Concurrently with the execution of this Agreement, the Company is
delivering to the Agent copies of the Prospectus of the Company to be used in
the Subscription and Community Offering. Such prospectus contains information
with respect to the Bank, the Company and the Common Stock.
SECTION 1. REPRESENTATIONS AND WARRANTIES.
(a) The Company and the Bank jointly and severally represent and
warrant to the Agent as of the date hereof as follows:
(i) The Registration Statement has been declared effective by
the Commission, no stop order has been issued with respect thereto and
no proceedings therefor have been initiated or, to the knowledge of the
Company and the Bank, threatened by the Commission. At the time the
Registration Statement became effective and at the Closing Time
referred to in Section 2 hereof, the Registration Statement complied
and will comply in all material respects with the requirements of the
Securities Act and the Securities Act Regulations and did not and will
not contain an untrue statement of a material fact or omit to state a
material fact required to be stated therein or necessary to make the
statements therein not misleading.
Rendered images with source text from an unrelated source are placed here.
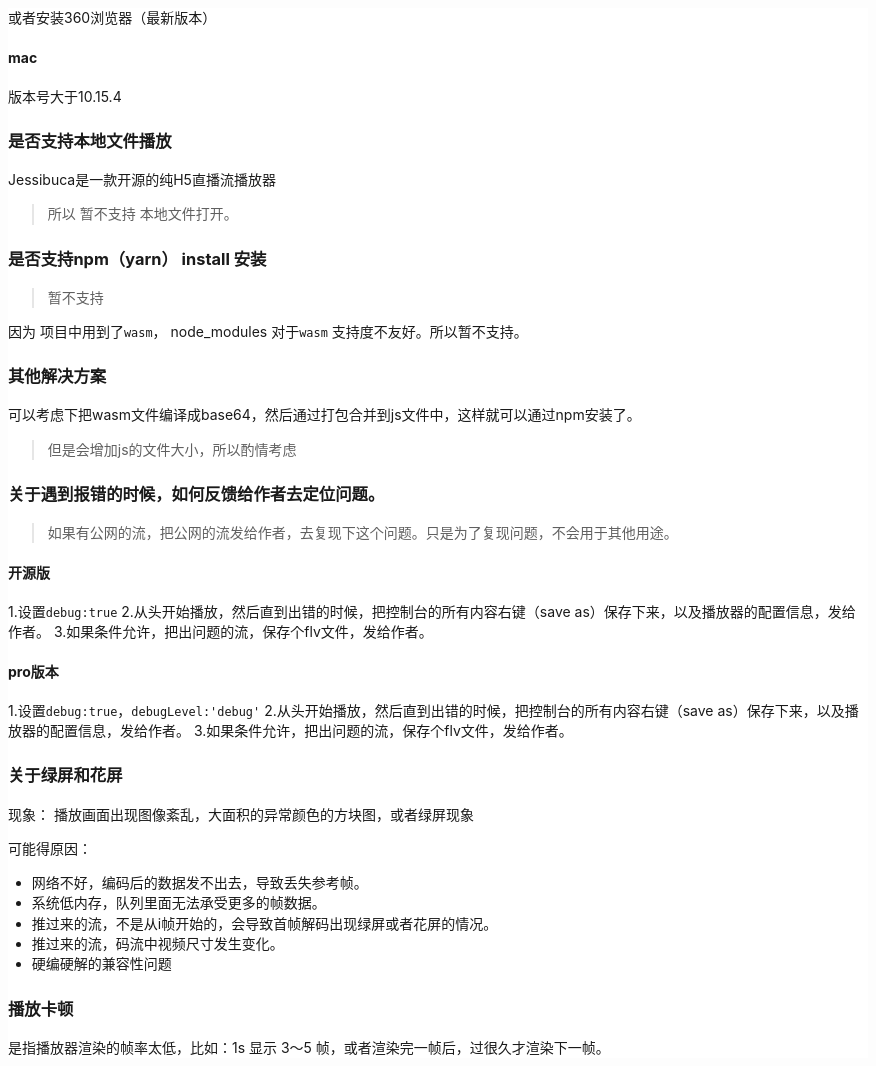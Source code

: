 或者安装360浏览器（最新版本）

#### mac
版本号大于10.15.4


### 是否支持本地文件播放

Jessibuca是一款开源的纯H5直播流播放器

> 所以 暂不支持 本地文件打开。


### 是否支持npm（yarn） install 安装

> 暂不支持

因为 项目中用到了`wasm`， node_modules  对于`wasm` 支持度不友好。所以暂不支持。

### 其他解决方案
可以考虑下把wasm文件编译成base64，然后通过打包合并到js文件中，这样就可以通过npm安装了。

> 但是会增加js的文件大小，所以酌情考虑


### 关于遇到报错的时候，如何反馈给作者去定位问题。

> 如果有公网的流，把公网的流发给作者，去复现下这个问题。只是为了复现问题，不会用于其他用途。

#### 开源版

1.设置`debug:true`
2.从头开始播放，然后直到出错的时候，把控制台的所有内容右键（save as）保存下来，以及播放器的配置信息，发给作者。
3.如果条件允许，把出问题的流，保存个flv文件，发给作者。

#### pro版本

1.设置`debug:true`，`debugLevel:'debug'`
2.从头开始播放，然后直到出错的时候，把控制台的所有内容右键（save as）保存下来，以及播放器的配置信息，发给作者。
3.如果条件允许，把出问题的流，保存个flv文件，发给作者。


### 关于绿屏和花屏

现象： 播放画面出现图像紊乱，大面积的异常颜色的方块图，或者绿屏现象

可能得原因：

- 网络不好，编码后的数据发不出去，导致丢失参考帧。
- 系统低内存，队列里面无法承受更多的帧数据。
- 推过来的流，不是从i帧开始的，会导致首帧解码出现绿屏或者花屏的情况。
- 推过来的流，码流中视频尺寸发生变化。
- 硬编硬解的兼容性问题

### 播放卡顿

是指播放器渲染的帧率太低，比如：1s 显示 3～5 帧，或者渲染完一帧后，过很久才渲染下一帧。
The Prospectus, at the date hereof
does not and at the Closing Time referred to in Section 2 hereof will
not, include an untrue statement of a material fact or omit to state a
material fact necessary in order to make the statements therein, in the
light of the circumstances under which they were made, not misleading;
provided, however, that the representations and warranties in this
subsection shall not apply to statements in or omissions from the
Prospectus made in reliance upon and in conformity with information
with respect to the Agent furnished to the Company in writing by the
Agent expressly for use in the Prospectus (the "Agent Information,"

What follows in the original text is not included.